ABOUT THIS TASK: Search the listing for the word "What" and copy every line where it turns up.

EXTRACTED MATERIAL:
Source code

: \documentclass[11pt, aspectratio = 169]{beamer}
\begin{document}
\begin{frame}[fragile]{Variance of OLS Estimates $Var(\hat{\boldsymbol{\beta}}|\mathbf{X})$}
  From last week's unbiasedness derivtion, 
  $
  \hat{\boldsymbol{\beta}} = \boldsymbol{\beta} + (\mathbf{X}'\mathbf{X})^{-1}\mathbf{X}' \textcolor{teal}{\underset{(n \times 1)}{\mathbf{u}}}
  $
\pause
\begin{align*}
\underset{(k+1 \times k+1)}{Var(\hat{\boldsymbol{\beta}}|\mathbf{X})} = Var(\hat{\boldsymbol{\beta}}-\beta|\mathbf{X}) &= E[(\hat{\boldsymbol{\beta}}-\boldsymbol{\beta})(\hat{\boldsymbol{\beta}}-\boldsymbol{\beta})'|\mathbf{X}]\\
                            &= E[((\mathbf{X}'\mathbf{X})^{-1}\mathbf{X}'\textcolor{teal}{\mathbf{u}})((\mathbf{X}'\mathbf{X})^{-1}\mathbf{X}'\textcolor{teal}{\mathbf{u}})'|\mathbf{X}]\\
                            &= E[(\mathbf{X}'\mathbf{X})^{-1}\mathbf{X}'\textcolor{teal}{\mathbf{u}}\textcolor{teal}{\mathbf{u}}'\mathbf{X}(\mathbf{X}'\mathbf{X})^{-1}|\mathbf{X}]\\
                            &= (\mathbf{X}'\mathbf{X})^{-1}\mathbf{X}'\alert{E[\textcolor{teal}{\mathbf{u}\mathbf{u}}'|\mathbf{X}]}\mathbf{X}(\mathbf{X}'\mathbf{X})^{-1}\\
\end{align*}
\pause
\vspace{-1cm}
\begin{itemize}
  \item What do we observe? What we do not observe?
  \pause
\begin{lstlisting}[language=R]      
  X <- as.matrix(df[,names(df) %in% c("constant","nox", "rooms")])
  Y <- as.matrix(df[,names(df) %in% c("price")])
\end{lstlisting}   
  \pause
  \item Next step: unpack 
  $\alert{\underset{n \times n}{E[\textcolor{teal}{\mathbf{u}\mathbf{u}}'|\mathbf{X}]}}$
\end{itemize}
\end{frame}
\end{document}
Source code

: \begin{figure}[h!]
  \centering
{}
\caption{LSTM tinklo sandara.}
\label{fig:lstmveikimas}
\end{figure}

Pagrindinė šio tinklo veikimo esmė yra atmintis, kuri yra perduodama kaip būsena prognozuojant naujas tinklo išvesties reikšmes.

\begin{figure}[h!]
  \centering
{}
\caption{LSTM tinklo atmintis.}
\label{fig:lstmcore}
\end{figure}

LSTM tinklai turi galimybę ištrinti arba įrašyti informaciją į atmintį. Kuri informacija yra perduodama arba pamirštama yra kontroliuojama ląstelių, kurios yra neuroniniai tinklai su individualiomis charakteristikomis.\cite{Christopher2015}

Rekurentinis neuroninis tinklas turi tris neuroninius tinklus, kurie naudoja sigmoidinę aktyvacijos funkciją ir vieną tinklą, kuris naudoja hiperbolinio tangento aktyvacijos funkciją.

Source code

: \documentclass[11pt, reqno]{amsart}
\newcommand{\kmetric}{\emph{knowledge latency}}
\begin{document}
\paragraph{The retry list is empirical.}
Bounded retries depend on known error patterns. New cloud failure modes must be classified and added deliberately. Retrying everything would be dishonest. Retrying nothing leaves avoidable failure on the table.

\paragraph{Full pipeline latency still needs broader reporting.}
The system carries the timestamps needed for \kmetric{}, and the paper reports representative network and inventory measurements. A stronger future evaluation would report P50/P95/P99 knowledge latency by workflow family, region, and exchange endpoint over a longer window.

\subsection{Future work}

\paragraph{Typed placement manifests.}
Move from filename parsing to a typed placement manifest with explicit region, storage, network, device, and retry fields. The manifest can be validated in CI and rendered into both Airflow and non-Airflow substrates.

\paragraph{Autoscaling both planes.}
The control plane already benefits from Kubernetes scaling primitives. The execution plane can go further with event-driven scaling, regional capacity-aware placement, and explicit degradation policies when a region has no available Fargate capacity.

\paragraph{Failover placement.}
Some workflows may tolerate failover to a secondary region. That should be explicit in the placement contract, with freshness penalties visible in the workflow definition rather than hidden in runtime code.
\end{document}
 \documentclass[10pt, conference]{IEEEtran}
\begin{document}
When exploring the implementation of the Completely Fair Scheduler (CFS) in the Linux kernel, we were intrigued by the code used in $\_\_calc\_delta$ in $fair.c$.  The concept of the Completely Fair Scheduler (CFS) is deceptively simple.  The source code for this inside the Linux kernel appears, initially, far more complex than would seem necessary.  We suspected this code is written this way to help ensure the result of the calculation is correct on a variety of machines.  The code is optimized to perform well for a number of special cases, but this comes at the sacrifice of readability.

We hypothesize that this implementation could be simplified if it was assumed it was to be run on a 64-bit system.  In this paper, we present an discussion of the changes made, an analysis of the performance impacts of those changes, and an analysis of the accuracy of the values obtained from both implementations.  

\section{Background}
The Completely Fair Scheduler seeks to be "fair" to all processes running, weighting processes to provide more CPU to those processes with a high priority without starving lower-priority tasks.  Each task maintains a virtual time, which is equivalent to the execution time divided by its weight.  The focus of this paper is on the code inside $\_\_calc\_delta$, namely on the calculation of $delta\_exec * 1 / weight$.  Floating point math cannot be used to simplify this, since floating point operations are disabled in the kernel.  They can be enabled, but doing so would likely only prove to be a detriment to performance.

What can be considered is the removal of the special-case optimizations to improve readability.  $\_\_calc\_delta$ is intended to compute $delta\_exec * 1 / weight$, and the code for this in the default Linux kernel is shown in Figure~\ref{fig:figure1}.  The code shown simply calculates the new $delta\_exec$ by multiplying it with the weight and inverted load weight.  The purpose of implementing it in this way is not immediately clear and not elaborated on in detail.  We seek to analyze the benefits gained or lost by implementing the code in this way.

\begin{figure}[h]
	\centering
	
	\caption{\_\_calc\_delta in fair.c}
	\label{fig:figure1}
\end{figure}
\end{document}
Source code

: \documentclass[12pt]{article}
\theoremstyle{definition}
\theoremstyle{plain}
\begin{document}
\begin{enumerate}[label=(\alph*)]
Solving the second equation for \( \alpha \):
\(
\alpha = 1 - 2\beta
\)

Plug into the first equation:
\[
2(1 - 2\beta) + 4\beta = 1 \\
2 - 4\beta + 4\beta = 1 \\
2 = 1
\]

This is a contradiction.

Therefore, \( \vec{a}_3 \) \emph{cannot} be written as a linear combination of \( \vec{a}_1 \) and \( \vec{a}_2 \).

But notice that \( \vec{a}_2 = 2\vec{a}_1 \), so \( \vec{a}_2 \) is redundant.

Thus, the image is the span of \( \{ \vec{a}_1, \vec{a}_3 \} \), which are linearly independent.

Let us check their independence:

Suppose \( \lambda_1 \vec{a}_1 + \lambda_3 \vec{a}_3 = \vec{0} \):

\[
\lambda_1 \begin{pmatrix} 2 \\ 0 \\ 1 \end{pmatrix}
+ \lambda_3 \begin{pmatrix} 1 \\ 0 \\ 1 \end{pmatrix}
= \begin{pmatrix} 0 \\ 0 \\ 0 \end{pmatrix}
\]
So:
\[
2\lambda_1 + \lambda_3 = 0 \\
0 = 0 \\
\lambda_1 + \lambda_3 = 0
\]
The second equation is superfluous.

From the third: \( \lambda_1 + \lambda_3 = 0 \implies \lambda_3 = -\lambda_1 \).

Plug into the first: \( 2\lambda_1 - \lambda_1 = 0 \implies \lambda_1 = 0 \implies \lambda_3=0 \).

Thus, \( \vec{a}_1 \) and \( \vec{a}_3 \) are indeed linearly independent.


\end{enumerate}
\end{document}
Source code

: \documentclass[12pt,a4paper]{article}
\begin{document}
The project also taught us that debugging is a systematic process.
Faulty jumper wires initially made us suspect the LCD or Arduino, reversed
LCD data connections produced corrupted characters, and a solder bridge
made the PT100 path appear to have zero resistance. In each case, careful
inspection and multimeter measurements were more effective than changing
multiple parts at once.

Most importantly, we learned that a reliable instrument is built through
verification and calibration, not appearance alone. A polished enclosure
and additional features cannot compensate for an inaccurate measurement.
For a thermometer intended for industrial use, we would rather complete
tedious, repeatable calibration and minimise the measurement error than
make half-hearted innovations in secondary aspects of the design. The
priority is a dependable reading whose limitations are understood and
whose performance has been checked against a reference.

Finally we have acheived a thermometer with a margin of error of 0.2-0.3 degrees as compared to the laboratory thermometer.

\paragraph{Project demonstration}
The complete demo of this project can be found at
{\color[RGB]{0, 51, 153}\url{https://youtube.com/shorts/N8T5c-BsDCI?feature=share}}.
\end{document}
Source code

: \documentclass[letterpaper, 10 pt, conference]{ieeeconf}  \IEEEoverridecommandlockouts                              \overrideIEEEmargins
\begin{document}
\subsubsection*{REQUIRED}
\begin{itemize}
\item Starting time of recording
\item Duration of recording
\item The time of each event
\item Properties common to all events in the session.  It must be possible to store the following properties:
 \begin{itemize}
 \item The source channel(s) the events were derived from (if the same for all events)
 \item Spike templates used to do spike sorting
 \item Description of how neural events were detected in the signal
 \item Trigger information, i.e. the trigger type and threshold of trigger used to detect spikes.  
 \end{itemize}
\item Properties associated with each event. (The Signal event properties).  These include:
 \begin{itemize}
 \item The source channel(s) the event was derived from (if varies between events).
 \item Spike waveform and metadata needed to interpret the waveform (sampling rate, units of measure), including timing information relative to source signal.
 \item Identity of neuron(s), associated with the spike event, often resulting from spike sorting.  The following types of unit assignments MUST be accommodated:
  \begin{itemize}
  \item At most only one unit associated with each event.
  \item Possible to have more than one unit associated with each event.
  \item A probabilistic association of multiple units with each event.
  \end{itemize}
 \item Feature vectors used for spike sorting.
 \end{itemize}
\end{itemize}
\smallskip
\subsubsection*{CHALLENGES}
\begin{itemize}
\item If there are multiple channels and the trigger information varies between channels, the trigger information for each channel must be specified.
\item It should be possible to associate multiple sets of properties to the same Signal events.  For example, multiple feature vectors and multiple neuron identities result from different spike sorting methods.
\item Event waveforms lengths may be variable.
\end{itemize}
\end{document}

YOUR RESPONSE:
  \item What do we observe? What we do not observe?
What can be considered is the removal of the special-case optimizations to improve readability.  $\_\_calc\_delta$ is intended to compute $delta\_exec * 1 / weight$, and the code for this in the default Linux kernel is shown in Figure~\ref{fig:figure1}.  The code shown simply calculates the new $delta\_exec$ by multiplying it with the weight and inverted load weight.  The purpose of implementing it in this way is not immediately clear and not elaborated on in detail.  We seek to analyze the benefits gained or lost by implementing the code in this way.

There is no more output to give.